Return the lines exactly as they stand, from the first of the material through the line containing "Secondo, gli aspetti".

Study material:
________________

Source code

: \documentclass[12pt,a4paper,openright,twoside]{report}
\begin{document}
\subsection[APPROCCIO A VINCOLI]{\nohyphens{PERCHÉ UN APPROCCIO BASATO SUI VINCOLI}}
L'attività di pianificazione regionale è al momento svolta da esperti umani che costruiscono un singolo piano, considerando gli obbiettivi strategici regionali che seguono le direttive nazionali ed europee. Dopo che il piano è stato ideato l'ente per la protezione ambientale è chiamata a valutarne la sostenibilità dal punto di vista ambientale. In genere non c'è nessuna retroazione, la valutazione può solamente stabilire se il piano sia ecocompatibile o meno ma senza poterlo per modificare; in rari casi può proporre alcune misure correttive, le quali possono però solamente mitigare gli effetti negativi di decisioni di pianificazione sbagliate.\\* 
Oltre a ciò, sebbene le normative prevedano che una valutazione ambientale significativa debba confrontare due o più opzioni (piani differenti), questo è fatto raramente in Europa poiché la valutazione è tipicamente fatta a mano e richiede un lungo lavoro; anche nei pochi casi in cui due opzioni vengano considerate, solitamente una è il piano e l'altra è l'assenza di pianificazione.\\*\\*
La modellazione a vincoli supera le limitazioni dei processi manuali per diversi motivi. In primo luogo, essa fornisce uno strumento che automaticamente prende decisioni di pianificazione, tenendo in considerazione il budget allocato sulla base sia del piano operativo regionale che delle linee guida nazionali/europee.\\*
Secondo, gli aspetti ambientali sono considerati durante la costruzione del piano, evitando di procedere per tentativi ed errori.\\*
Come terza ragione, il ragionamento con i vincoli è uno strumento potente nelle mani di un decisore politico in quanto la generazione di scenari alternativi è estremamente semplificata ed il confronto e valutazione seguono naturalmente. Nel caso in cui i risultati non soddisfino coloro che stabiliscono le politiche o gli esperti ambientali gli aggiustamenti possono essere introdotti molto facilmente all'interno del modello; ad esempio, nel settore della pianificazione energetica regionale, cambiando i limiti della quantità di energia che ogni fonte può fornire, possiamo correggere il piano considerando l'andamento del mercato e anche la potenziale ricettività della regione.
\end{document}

________________

Solution for this task:
Source code

: \documentclass[12pt,a4paper,openright,twoside]{report}
\begin{document}
\subsection[APPROCCIO A VINCOLI]{\nohyphens{PERCHÉ UN APPROCCIO BASATO SUI VINCOLI}}
L'attività di pianificazione regionale è al momento svolta da esperti umani che costruiscono un singolo piano, considerando gli obbiettivi strategici regionali che seguono le direttive nazionali ed europee. Dopo che il piano è stato ideato l'ente per la protezione ambientale è chiamata a valutarne la sostenibilità dal punto di vista ambientale. In genere non c'è nessuna retroazione, la valutazione può solamente stabilire se il piano sia ecocompatibile o meno ma senza poterlo per modificare; in rari casi può proporre alcune misure correttive, le quali possono però solamente mitigare gli effetti negativi di decisioni di pianificazione sbagliate.\\* 
Oltre a ciò, sebbene le normative prevedano che una valutazione ambientale significativa debba confrontare due o più opzioni (piani differenti), questo è fatto raramente in Europa poiché la valutazione è tipicamente fatta a mano e richiede un lungo lavoro; anche nei pochi casi in cui due opzioni vengano considerate, solitamente una è il piano e l'altra è l'assenza di pianificazione.\\*\\*
La modellazione a vincoli supera le limitazioni dei processi manuali per diversi motivi. In primo luogo, essa fornisce uno strumento che automaticamente prende decisioni di pianificazione, tenendo in considerazione il budget allocato sulla base sia del piano operativo regionale che delle linee guida nazionali/europee.\\*
Secondo, gli aspetti ambientali sono considerati durante la costruzione del piano, evitando di procedere per tentativi ed errori.\\*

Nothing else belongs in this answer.